■ Problem description
The entries need to be copied exactly.

Data excerpts:
++++++

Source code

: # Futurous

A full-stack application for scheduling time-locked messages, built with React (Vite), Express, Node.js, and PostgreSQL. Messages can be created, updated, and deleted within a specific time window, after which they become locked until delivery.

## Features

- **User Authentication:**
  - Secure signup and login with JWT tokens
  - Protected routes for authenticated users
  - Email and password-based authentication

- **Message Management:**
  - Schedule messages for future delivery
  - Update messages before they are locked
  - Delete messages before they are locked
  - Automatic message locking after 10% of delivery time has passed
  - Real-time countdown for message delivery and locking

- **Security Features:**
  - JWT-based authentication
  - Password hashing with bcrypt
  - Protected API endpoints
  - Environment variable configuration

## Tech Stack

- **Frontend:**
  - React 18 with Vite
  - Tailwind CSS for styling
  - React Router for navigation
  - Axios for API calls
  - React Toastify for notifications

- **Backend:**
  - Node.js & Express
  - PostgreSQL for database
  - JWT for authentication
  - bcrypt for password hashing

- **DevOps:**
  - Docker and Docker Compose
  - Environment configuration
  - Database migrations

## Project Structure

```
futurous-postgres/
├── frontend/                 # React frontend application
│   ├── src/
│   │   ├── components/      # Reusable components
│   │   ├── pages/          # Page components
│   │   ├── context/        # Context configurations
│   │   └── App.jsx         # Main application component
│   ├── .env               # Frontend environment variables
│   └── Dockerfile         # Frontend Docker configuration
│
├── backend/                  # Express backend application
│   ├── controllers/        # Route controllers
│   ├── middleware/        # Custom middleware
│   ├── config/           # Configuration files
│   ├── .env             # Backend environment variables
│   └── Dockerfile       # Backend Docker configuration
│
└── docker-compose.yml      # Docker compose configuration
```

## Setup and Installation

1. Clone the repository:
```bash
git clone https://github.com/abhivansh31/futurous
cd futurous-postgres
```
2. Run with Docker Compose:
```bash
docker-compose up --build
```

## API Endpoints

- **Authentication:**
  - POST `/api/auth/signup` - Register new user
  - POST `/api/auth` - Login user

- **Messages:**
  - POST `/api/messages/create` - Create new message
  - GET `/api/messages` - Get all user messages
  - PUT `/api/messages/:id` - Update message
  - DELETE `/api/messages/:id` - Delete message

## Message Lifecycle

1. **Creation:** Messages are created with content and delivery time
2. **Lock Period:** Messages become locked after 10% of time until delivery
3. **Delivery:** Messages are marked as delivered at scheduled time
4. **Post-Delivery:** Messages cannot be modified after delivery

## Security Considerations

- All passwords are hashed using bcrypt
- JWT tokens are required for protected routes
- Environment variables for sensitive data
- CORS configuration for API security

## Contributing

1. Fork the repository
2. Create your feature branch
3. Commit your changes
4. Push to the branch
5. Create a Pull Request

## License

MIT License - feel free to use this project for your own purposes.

++++++

■ Exercise solution
Source code

: # Futurous

A full-stack application for scheduling time-locked messages, built with React (Vite), Express, Node.js, and PostgreSQL. Messages can be created, updated, and deleted within a specific time window, after which they become locked until delivery.

## Features

- **User Authentication:**
  - Secure signup and login with JWT tokens
  - Protected routes for authenticated users
  - Email and password-based authentication

- **Message Management:**
  - Schedule messages for future delivery
  - Update messages before they are locked
  - Delete messages before they are locked
  - Automatic message locking after 10% of delivery time has passed
  - Real-time countdown for message delivery and locking

- **Security Features:**
  - JWT-based authentication
  - Password hashing with bcrypt
  - Protected API endpoints
  - Environment variable configuration

## Tech Stack

- **Frontend:**
  - React 18 with Vite
  - Tailwind CSS for styling
  - React Router for navigation
  - Axios for API calls
  - React Toastify for notifications

- **Backend:**
  - Node.js & Express
  - PostgreSQL for database
  - JWT for authentication
  - bcrypt for password hashing

- **DevOps:**
  - Docker and Docker Compose
  - Environment configuration
  - Database migrations

## Project Structure

```
futurous-postgres/
├── frontend/                 # React frontend application
│   ├── src/
│   │   ├── components/      # Reusable components
│   │   ├── pages/          # Page components
│   │   ├── context/        # Context configurations
│   │   └── App.jsx         # Main application component
│   ├── .env               # Frontend environment variables
│   └── Dockerfile         # Frontend Docker configuration
│
├── backend/                  # Express backend application
│   ├── controllers/        # Route controllers
│   ├── middleware/        # Custom middleware
│   ├── config/           # Configuration files
│   ├── .env             # Backend environment variables
│   └── Dockerfile       # Backend Docker configuration
│
└── docker-compose.yml      # Docker compose configuration
```

## Setup and Installation

1. Clone the repository:
```bash
git clone https://github.com/abhivansh31/futurous
cd futurous-postgres
```
2. Run with Docker Compose:
```bash
docker-compose up --build
```

## API Endpoints

- **Authentication:**
  - POST `/api/auth/signup` - Register new user
  - POST `/api/auth` - Login user

- **Messages:**
  - POST `/api/messages/create` - Create new message
  - GET `/api/messages` - Get all user messages
  - PUT `/api/messages/:id` - Update message
  - DELETE `/api/messages/:id` - Delete message

## Message Lifecycle

1. **Creation:** Messages are created with content and delivery time
2. **Lock Period:** Messages become locked after 10% of time until delivery
3. **Delivery:** Messages are marked as delivered at scheduled time
4. **Post-Delivery:** Messages cannot be modified after delivery

## Security Considerations

- All passwords are hashed using bcrypt
- JWT tokens are required for protected routes
- Environment variables for sensitive data
- CORS configuration for API security

## Contributing

1. Fork the repository
2. Create your feature branch
3. Commit your changes
4. Push to the branch
5. Create a Pull Request

## License

MIT License - feel free to use this project for your own purposes.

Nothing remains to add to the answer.